Stored entries
* * * * * * *

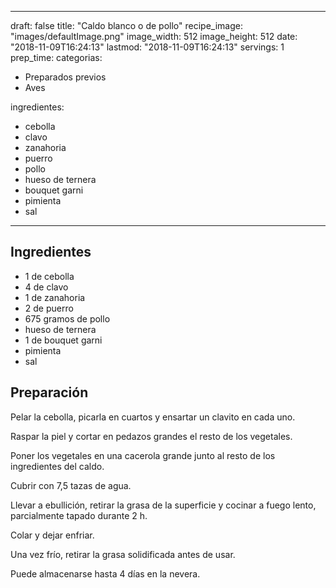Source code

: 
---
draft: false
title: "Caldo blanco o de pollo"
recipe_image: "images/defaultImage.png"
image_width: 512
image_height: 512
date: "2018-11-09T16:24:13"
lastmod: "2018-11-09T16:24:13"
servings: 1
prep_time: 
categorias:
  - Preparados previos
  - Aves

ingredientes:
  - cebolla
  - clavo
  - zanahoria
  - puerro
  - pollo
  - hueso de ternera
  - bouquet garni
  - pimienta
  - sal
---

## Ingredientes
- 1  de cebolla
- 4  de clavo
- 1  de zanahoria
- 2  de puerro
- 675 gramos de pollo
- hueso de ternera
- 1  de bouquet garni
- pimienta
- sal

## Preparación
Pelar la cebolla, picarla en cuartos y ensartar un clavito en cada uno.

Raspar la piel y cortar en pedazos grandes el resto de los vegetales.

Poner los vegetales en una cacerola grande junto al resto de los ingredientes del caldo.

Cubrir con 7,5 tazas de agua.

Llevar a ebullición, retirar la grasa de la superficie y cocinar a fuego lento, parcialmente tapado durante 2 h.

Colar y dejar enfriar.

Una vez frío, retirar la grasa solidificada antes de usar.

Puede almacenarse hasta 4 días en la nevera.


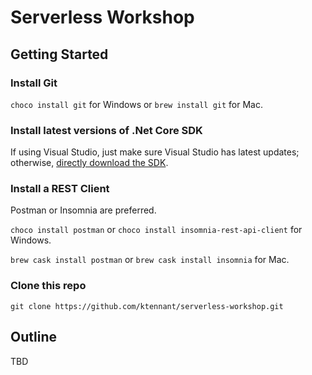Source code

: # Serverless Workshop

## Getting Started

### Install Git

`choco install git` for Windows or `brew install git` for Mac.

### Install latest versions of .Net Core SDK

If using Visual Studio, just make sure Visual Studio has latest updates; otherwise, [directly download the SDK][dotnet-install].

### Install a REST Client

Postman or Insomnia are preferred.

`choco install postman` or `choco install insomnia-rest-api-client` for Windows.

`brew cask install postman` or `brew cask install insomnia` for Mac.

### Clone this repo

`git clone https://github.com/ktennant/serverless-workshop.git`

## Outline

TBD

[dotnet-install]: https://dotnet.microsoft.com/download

* * * * * * *

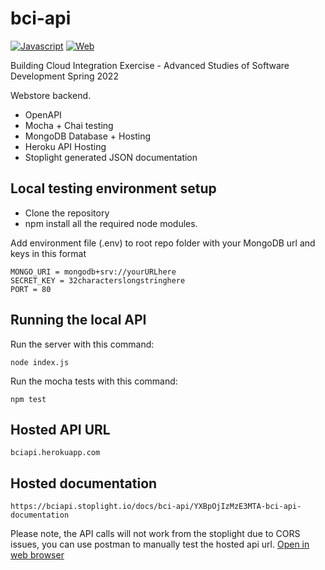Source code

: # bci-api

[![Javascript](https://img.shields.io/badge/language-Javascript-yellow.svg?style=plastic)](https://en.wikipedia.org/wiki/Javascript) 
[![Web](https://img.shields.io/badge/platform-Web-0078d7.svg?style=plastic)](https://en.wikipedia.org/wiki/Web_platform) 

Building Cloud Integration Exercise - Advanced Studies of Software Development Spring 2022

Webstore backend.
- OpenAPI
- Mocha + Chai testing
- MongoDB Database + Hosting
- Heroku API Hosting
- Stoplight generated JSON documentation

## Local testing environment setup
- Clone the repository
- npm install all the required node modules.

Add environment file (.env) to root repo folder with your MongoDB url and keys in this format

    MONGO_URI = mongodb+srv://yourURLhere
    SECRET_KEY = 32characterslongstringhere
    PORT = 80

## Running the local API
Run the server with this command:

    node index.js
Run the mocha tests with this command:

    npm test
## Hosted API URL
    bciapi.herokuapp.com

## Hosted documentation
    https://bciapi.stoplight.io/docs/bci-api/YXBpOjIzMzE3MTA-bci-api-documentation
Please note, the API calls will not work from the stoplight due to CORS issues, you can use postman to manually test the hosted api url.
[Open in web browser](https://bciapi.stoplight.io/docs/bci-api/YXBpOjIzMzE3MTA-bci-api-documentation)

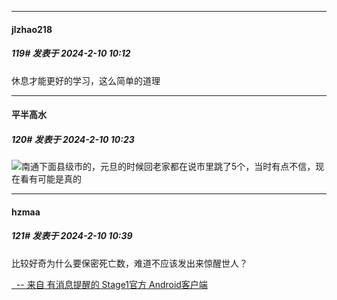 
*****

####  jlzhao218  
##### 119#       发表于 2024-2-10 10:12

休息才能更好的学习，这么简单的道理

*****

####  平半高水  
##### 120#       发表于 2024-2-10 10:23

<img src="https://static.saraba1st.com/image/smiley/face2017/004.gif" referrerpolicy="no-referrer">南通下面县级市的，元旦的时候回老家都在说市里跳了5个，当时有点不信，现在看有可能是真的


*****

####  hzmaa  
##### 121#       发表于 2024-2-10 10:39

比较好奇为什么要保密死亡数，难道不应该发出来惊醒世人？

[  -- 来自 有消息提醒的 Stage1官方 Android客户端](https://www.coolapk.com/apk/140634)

* * * * * * *

BRIEF
The answer must be the lines above from the one containing "## Hosted documentation" through the one containing "[  -- 来自 有消息提醒的", reproduced exactly, with no pictures and nothing else.

ANSWER TO THIS TASK
## Hosted documentation
    https://bciapi.stoplight.io/docs/bci-api/YXBpOjIzMzE3MTA-bci-api-documentation
Please note, the API calls will not work from the stoplight due to CORS issues, you can use postman to manually test the hosted api url.
[Open in web browser](https://bciapi.stoplight.io/docs/bci-api/YXBpOjIzMzE3MTA-bci-api-documentation)

*****

####  jlzhao218  
##### 119#       发表于 2024-2-10 10:12

休息才能更好的学习，这么简单的道理

*****

####  平半高水  
##### 120#       发表于 2024-2-10 10:23

<img src="https://static.saraba1st.com/image/smiley/face2017/004.gif" referrerpolicy="no-referrer">南通下面县级市的，元旦的时候回老家都在说市里跳了5个，当时有点不信，现在看有可能是真的


*****

####  hzmaa  
##### 121#       发表于 2024-2-10 10:39

比较好奇为什么要保密死亡数，难道不应该发出来惊醒世人？

[  -- 来自 有消息提醒的 Stage1官方 Android客户端](https://www.coolapk.com/apk/140634)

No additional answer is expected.